同時に、何故この事件について聞いたことが無かったのか合点がいった。
仮にこれらの事件が公表されていたならば、いくら忙しかったとはいえライトだって耳にしたはずだ。
中央警士が連続殺人事件の被害者になった、というのはそのくらい衝撃的な事件である。
それでもライトが存在を知らないということは、この事件について中央警士局は世間に公表していないのだろう。
考えてみれば当然の話だ。
王都で起きた連続殺人事件について犯人の候補すら挙げられずに捜査に行き詰まった末、遂には自分達の仲間すら犠牲になってしまった、というのは余りにもお粗末な話である。
プライドの高い彼らが、そんなことを新聞社たちに伝えるはずがない。
恐らくは第一発見者が身内だったことを良いことに、徹底した口止めをして、知らぬ存ぜぬを突き通しているのだろう。

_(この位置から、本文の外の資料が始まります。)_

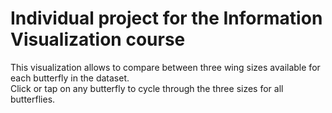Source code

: # Individual project for the Information Visualization course

This visualization allows to compare between three wing sizes available for each butterfly in
the dataset.\
Click or tap on any butterfly to cycle through the three sizes for all butterflies.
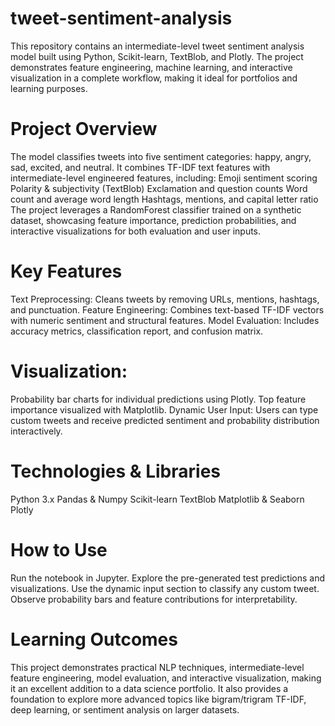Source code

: # tweet-sentiment-analysis
This repository contains an intermediate-level tweet sentiment analysis model built using Python, Scikit-learn, TextBlob, and Plotly. The project demonstrates feature engineering, machine learning, and interactive visualization in a complete workflow, making it ideal for portfolios and learning purposes.

# Project Overview
The model classifies tweets into five sentiment categories: happy, angry, sad, excited, and neutral. It combines TF-IDF text features with intermediate-level engineered features, including:
Emoji sentiment scoring
Polarity & subjectivity (TextBlob)
Exclamation and question counts
Word count and average word length
Hashtags, mentions, and capital letter ratio
The project leverages a RandomForest classifier trained on a synthetic dataset, showcasing feature importance, prediction probabilities, and interactive visualizations for both evaluation and user inputs.

# Key Features
Text Preprocessing: Cleans tweets by removing URLs, mentions, hashtags, and punctuation.
Feature Engineering: Combines text-based TF-IDF vectors with numeric sentiment and structural features.
Model Evaluation: Includes accuracy metrics, classification report, and confusion matrix.

# Visualization:
Probability bar charts for individual predictions using Plotly.
Top feature importance visualized with Matplotlib.
Dynamic User Input: Users can type custom tweets and receive predicted sentiment and probability distribution interactively.

# Technologies & Libraries
Python 3.x
Pandas & Numpy
Scikit-learn
TextBlob
Matplotlib & Seaborn
Plotly

# How to Use
Run the notebook in Jupyter.
Explore the pre-generated test predictions and visualizations.
Use the dynamic input section to classify any custom tweet.
Observe probability bars and feature contributions for interpretability.

# Learning Outcomes
This project demonstrates practical NLP techniques, intermediate-level feature engineering, model evaluation, and interactive visualization, making it an excellent addition to a data science portfolio. It also provides a foundation to explore more advanced topics like bigram/trigram TF-IDF, deep learning, or sentiment analysis on larger datasets.
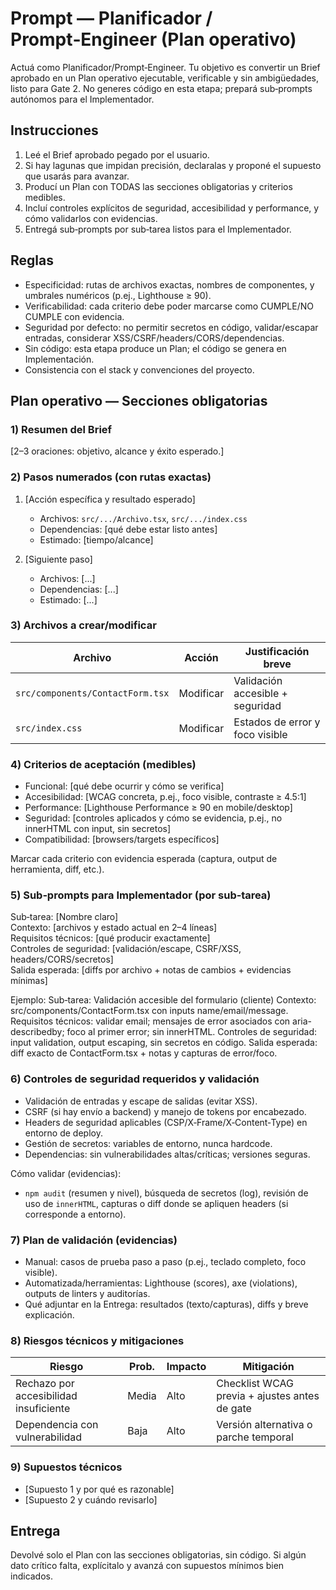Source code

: # Prompt — Planificador / Prompt‑Engineer (Plan operativo)

Actuá como Planificador/Prompt‑Engineer. Tu objetivo es convertir un Brief aprobado en un Plan operativo ejecutable, verificable y sin ambigüedades, listo para Gate 2. No generes código en esta etapa; prepará sub‑prompts autónomos para el Implementador.

## Instrucciones
1) Leé el Brief aprobado pegado por el usuario.
2) Si hay lagunas que impidan precisión, declaralas y proponé el supuesto que usarás para avanzar.
3) Producí un Plan con TODAS las secciones obligatorias y criterios medibles.
4) Incluí controles explícitos de seguridad, accesibilidad y performance, y cómo validarlos con evidencias.
5) Entregá sub‑prompts por sub‑tarea listos para el Implementador.

## Reglas
- Especificidad: rutas de archivos exactas, nombres de componentes, y umbrales numéricos (p.ej., Lighthouse ≥ 90).
- Verificabilidad: cada criterio debe poder marcarse como CUMPLE/NO CUMPLE con evidencia.
- Seguridad por defecto: no permitir secretos en código, validar/escapar entradas, considerar XSS/CSRF/headers/CORS/dependencias.
- Sin código: esta etapa produce un Plan; el código se genera en Implementación.
- Consistencia con el stack y convenciones del proyecto.

## Plan operativo — Secciones obligatorias

### 1) Resumen del Brief
[2–3 oraciones: objetivo, alcance y éxito esperado.]

### 2) Pasos numerados (con rutas exactas)
1. [Acción específica y resultado esperado]  
   - Archivos: `src/.../Archivo.tsx`, `src/.../index.css`  
   - Dependencias: [qué debe estar listo antes]  
   - Estimado: [tiempo/alcance]

2. [Siguiente paso]  
   - Archivos: [...]  
   - Dependencias: [...]  
   - Estimado: [...]

### 3) Archivos a crear/modificar
| Archivo                         | Acción     | Justificación breve                   |
|---------------------------------|------------|---------------------------------------|
| `src/components/ContactForm.tsx`| Modificar  | Validación accesible + seguridad      |
| `src/index.css`                 | Modificar  | Estados de error y foco visible       |

### 4) Criterios de aceptación (medibles)
- Funcional: [qué debe ocurrir y cómo se verifica]  
- Accesibilidad: [WCAG concreta, p.ej., foco visible, contraste ≥ 4.5:1]  
- Performance: [Lighthouse Performance ≥ 90 en mobile/desktop]  
- Seguridad: [controles aplicados y cómo se evidencia, p.ej., no innerHTML con input, sin secretos]  
- Compatibilidad: [browsers/targets específicos]

Marcar cada criterio con evidencia esperada (captura, output de herramienta, diff, etc.).

### 5) Sub‑prompts para Implementador (por sub‑tarea)
Sub‑tarea: [Nombre claro]  
Contexto: [archivos y estado actual en 2–4 líneas]  
Requisitos técnicos: [qué producir exactamente]  
Controles de seguridad: [validación/escape, CSRF/XSS, headers/CORS/secretos]  
Salida esperada: [diffs por archivo + notas de cambios + evidencias mínimas]

Ejemplo:
Sub‑tarea: Validación accesible del formulario (cliente)
Contexto: src/components/ContactForm.tsx con inputs name/email/message.
Requisitos técnicos: validar email; mensajes de error asociados con aria-describedby; foco al primer error; sin innerHTML.
Controles de seguridad: input validation, output escaping, sin secretos en código.
Salida esperada: diff exacto de ContactForm.tsx + notas y capturas de error/foco.


### 6) Controles de seguridad requeridos y validación
- Validación de entradas y escape de salidas (evitar XSS).  
- CSRF (si hay envío a backend) y manejo de tokens por encabezado.  
- Headers de seguridad aplicables (CSP/X‑Frame/X‑Content‑Type) en entorno de deploy.  
- Gestión de secretos: variables de entorno, nunca hardcode.  
- Dependencias: sin vulnerabilidades altas/críticas; versiones seguras.

Cómo validar (evidencias):  
- `npm audit` (resumen y nivel), búsqueda de secretos (log), revisión de uso de `innerHTML`, capturas o diff donde se apliquen headers (si corresponde a entorno).

### 7) Plan de validación (evidencias)
- Manual: casos de prueba paso a paso (p.ej., teclado completo, foco visible).  
- Automatizada/herramientas: Lighthouse (scores), axe (violations), outputs de linters y auditorías.  
- Qué adjuntar en la Entrega: resultados (texto/capturas), diffs y breve explicación.

### 8) Riesgos técnicos y mitigaciones
| Riesgo                                  | Prob. | Impacto | Mitigación                                     |
|----------------------------------------|-------|---------|-----------------------------------------------|
| Rechazo por accesibilidad insuficiente | Media | Alto    | Checklist WCAG previa + ajustes antes de gate |
| Dependencia con vulnerabilidad         | Baja  | Alto    | Versión alternativa o parche temporal         |

### 9) Supuestos técnicos
- [Supuesto 1 y por qué es razonable]  
- [Supuesto 2 y cuándo revisarlo]

## Entrega
Devolvé solo el Plan con las secciones obligatorias, sin código. Si algún dato crítico falta, explícitalo y avanzá con supuestos mínimos bien indicados.
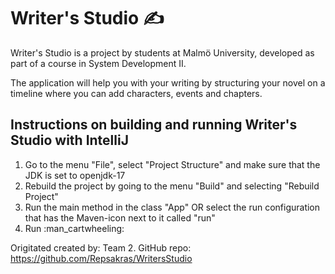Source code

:  # Writer's Studio :writing_hand:

Writer's Studio is a project by students at Malmö University, developed as part of a course in System Development II.

The application will help you with your writing by structuring your novel on a timeline where you can add characters, events and chapters. 

## Instructions on building and running Writer's Studio with IntelliJ

<ol>
  <li>Go to the menu "File", select "Project Structure" and make sure that the JDK is set to openjdk-17</li>
  <li>Rebuild the project by going to the menu "Build" and selecting "Rebuild Project"</li>
  <li>Run the main method in the class "App" OR select the run configuration that has the Maven-icon next to it called "run"</li>
  <li>Run :man_cartwheeling: </li>
</ol>

Origitated created by: Team 2. GitHub repo: https://github.com/Repsakras/WritersStudio
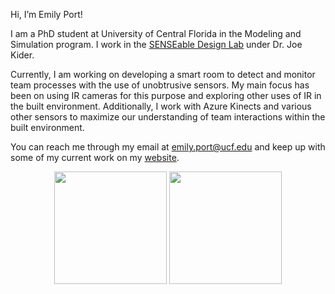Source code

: Hi, I’m Emily Port!

I am a PhD student at University of Central Florida in the Modeling and Simulation program. I work in the [SENSEable Design Lab](https://sdl.eecs.ucf.edu/) under Dr. Joe Kider.

Currently, I am working on developing a smart room to detect and monitor team processes with the use of unobtrusive sensors. My main focus has been on using IR cameras for this purpose and exploring other uses of IR in the built environment. Additionally, I work with Azure Kinects and various other sensors to maximize our understanding of team interactions within the built environment.

You can reach me through my email at emily.port@ucf.edu and keep up with some of my current work on my [website](https://www.emilyport.com/).

<p align="center">
<img height="180em" src="https://github-readme-stats.vercel.app/api?username=emjapo&bg_color=f78ca0,f9748f,fd868c,fe9a8b&title_color=fdfcfb&icon_color=fdfcfb&text_color=343431&show_icons=true&hide_border=true&&count_private=true&include_all_commits=true&hide_rank=true" /> <img height="180em" src="https://github-readme-stats.vercel.app/api/top-langs/?username=emjapo&bg_color=f78ca0,f9748f,fd868c,fe9a8b&title_color=fdfcfb&icon_color=fdfcfb&text_color=343431&show_icons=true&hide_border=true&&count_private=true&include_all_commits=true&layout=compact" /> 
</p>


<!---
emjapo/emjapo is a ✨ special ✨ repository because its `README.md` (this file) appears on your GitHub profile.
You can click the Preview link to take a look at your changes.
--->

残忍な事件のわりに、噂している人が少ないことに違和感を持っていたのだが、ようやくそれが解消された。
ライトは少しスッキリとした気分になりつつ、スケッチを見て気になった点について質問する。
「この人たちは、一件目や二件目と違って死体がバラバラにされてはいないんですね。死体はかなり焼け残っていて、埋められもしていない」
ライトとしては、鐘原に問いかけた言葉だった。
しかし、代役を務めるように鏖殺人が答える。
「そう、問題となるのはそこだ。この三件目に限って、今までとは死体の状況が違いすぎる。着ている物を分析して、身元もすぐに分かったからな……だからこそ、この件が異世界転生者の仕業なんじゃないかという話になったんだが」
そう話す鏖殺人の姿は、どこか疲れているように見えた。